Christian Zionism is not the creation of Nineteenth Century freelance theologians. Its ultimate source is mainstream Protestant theology of the Sixteenth and Seventeenth Centuries, renewed in Anglican circles in England in the late Eighteenth Century and appearing as a significant emphasis in the preaching of the Great Revival and subsequent revivals which produced the mainstream Evangelical churches of the Nineteenth Century in the United States. Christian Zionists adhere to a wide range of hermeneutic schools and belong to churches all across the spectrum.

It is very true that Shaftesbury, Balfour, Lloyd George and others among the British statesmen and Woodrow Wilson and Harry Truman and others among the American statesmen were moved by faith in the predictive quality of Scripture and came to see a Christian duty to work to accomplish the return of the Jews to the Land of Israel; but none of these was even aware, so far as I know, of Darby or the School of Dispensationalism. The source of their interest in Restoration was the mainstream Protestant understanding of the force of Scripture.
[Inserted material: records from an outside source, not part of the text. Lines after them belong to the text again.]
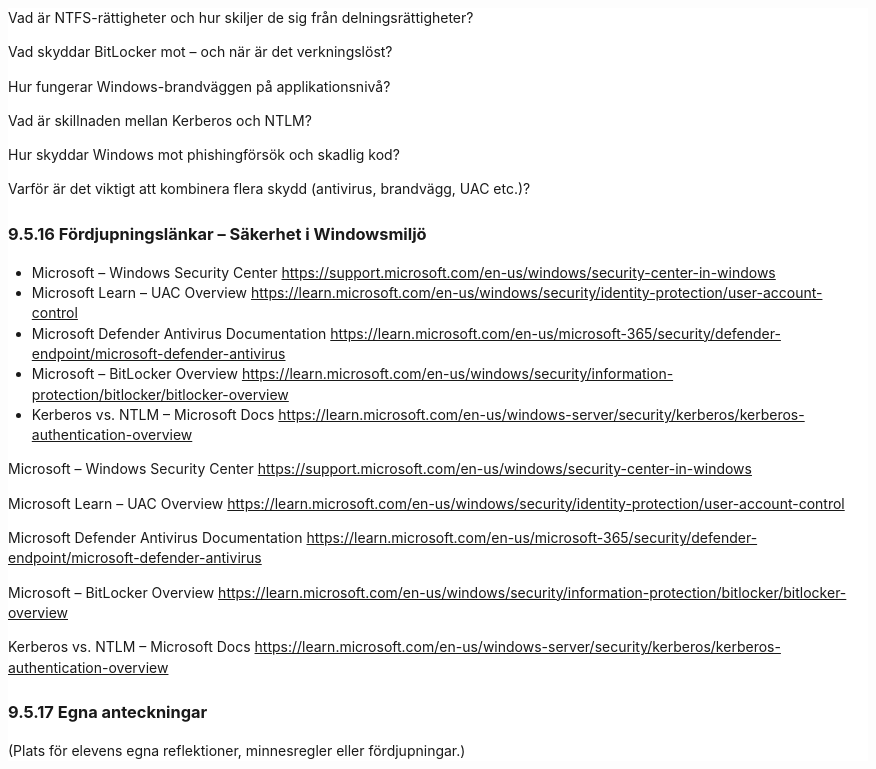 Vad är NTFS-rättigheter och hur skiljer de sig från delningsrättigheter?

Vad skyddar BitLocker mot – och när är det verkningslöst?

Hur fungerar Windows-brandväggen på applikationsnivå?

Vad är skillnaden mellan Kerberos och NTLM?

Hur skyddar Windows mot phishingförsök och skadlig kod?

Varför är det viktigt att kombinera flera skydd (antivirus, brandvägg, UAC etc.)?

### 

### 9.5.16 Fördjupningslänkar – Säkerhet i Windowsmiljö

- Microsoft – Windows Security Center https://support.microsoft.com/en-us/windows/security-center-in-windows
- Microsoft Learn – UAC Overview https://learn.microsoft.com/en-us/windows/security/identity-protection/user-account-control
- Microsoft Defender Antivirus Documentation https://learn.microsoft.com/en-us/microsoft-365/security/defender-endpoint/microsoft-defender-antivirus
- Microsoft – BitLocker Overview https://learn.microsoft.com/en-us/windows/security/information-protection/bitlocker/bitlocker-overview
- Kerberos vs. NTLM – Microsoft Docs https://learn.microsoft.com/en-us/windows-server/security/kerberos/kerberos-authentication-overview

Microsoft – Windows Security Center https://support.microsoft.com/en-us/windows/security-center-in-windows

Microsoft Learn – UAC Overview https://learn.microsoft.com/en-us/windows/security/identity-protection/user-account-control

Microsoft Defender Antivirus Documentation https://learn.microsoft.com/en-us/microsoft-365/security/defender-endpoint/microsoft-defender-antivirus

Microsoft – BitLocker Overview https://learn.microsoft.com/en-us/windows/security/information-protection/bitlocker/bitlocker-overview

Kerberos vs. NTLM – Microsoft Docs https://learn.microsoft.com/en-us/windows-server/security/kerberos/kerberos-authentication-overview

### 

### 9.5.17 Egna anteckningar

(Plats för elevens egna reflektioner, minnesregler eller fördjupningar.)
There seems to be no way of putting a stop to this ridiculous and totally false generalization about the enslavement of the minds of Christian Zionists to Dispensationalism. It has now the same dogmatic standing in anti-Zionist thinking as the Ether Theory did in the High School Physics of the Nineteenth Century. Its propagators simply have too much invested in the clichés that spring to mind when the linkage is asserted. It is embraced officially by the World Council of Churches and promulgated by virtually of the major denominations and it is echoed sedulously by everyone who takes it upon himself to talk about Christian attitudes towards the State of Israel today.
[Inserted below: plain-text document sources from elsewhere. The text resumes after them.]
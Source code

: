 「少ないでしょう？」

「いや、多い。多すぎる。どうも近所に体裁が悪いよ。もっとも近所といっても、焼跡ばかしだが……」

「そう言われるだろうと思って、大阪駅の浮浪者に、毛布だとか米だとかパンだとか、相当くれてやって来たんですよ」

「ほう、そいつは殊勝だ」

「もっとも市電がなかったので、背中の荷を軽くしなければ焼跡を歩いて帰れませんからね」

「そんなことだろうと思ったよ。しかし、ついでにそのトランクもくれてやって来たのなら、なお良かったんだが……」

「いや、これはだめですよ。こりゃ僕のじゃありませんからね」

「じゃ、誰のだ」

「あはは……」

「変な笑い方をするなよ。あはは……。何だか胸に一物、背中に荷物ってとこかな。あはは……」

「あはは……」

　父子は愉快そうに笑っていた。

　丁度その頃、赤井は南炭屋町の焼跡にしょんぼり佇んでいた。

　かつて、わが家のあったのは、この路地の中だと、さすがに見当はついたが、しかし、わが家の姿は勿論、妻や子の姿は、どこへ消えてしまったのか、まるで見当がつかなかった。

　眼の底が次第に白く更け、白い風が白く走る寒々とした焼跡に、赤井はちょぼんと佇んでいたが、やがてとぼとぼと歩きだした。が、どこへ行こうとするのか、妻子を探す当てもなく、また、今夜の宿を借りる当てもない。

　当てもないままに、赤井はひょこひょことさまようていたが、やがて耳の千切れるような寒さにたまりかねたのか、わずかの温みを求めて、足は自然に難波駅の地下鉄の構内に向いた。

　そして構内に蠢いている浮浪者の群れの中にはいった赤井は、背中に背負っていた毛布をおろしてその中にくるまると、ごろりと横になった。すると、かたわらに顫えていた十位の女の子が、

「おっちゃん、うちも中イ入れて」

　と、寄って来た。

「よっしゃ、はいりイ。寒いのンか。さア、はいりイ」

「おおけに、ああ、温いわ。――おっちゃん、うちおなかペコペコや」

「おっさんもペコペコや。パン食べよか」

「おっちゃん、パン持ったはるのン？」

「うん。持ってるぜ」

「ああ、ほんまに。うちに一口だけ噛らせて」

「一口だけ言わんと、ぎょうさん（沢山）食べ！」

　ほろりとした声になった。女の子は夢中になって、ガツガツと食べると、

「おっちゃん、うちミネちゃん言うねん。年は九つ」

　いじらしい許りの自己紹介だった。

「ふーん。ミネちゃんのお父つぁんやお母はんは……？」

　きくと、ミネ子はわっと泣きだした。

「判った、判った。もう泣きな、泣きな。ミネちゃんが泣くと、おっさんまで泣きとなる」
All the several slanders which are directed against Christian Zionists are grounded in this fallacy about "the dispensationalist agenda." Somehow, the enemies of Christian Zionism imagine that merely alluding to the allegedly infamous dispensationalism and positing the connection between Christian Zionism and its doctrines will open the minds of decent people at once to horrible prospects. Naim Ateek, former Canon at the Anglican Cathedral in Jerusalem, who now conducts a full-time worldwide campaign of defamation of Israel in church circles, has written:

"[T]he Christian so-called [sic] Fundamentalists... these self-styled [sic] Evangelicals ... see in Israel the fulfilment of their eschatological interpretation of certain texts in Scripture. The existence of the State fits in with their concept of the end of times and the Second coming of Christ. Some in Israel may consider them useful friends both financially and psychologically, but those in Israel who know something about what these Fundamentalists actually believe would, I am sure, abhor and reject them. As part of their biblical understanding of the last events in history is the annihilation of two thirds of the Jews and the Christianization of the last one third."[9]

Every detail in that incredible indictment is a lie.
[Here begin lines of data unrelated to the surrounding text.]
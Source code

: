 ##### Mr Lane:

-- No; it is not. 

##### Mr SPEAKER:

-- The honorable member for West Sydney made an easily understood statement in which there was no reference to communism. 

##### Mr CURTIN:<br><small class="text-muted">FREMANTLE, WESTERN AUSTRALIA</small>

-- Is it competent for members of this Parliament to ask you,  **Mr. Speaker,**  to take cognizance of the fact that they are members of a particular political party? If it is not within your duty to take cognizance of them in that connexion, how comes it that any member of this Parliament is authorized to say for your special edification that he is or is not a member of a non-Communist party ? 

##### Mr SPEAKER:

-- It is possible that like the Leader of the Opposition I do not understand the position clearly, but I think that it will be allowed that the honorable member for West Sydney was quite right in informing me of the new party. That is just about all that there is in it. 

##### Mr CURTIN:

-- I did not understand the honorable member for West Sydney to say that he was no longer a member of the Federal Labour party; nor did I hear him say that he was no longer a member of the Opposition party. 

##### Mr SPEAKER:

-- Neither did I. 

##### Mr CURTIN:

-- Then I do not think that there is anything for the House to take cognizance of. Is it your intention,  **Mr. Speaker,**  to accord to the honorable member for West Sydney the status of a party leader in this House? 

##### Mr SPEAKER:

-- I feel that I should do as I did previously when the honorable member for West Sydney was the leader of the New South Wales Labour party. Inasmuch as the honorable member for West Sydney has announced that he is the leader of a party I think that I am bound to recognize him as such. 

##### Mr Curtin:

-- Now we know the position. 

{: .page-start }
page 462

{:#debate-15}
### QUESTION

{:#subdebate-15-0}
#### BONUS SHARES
Liberal Christians join secular Jews and liberal-religious Jews in warning Jews in general away from the company of Christian Zionists with the motto that their zeal about prophecy is an epiphenomenon of their great zeal to convert. The fact is that all of the major Christian Zionist organizations notably, International Christian Embassy Jerusalem and Bridges for Peace, the two oldest and largest groups -- enforce strictly a written policy requiring all members to refrain from proselytism. Their practice conforms entirely to their policy.

 

WHAT IS NECESSARY  to sustain Christian Zionism is what the theologians used to call" the higher view of scripture" -- that is, the conviction that Scripture speaks from the perspective of eternity -- the perspective from which history is all over and its content all known. This is the perspective that none of us has of right but which, as faithful Jewish and Christian interpreters of Scripture have always maintained and maintain still today, was once given in part or transiently to the Patriarchs (beginning with Abraham) and in more-developed and more enduring forms by the classical prophets, the "Major and Minor prophets for whom are named the Books the Prophets (nevi'im) With this conviction, we embrace the capacity of Scripture to foresee some part of the content of human history which was not yet present when they spoke. We believe that they were given this gift to encourage us and to help us prepare -- to prepare us both for interim disappointment and for ultimate hope. Secular Jews and Jews of liberal religion reject the possibility of prophetic foreknowledge, just as liberal theologians do in our part of the forest.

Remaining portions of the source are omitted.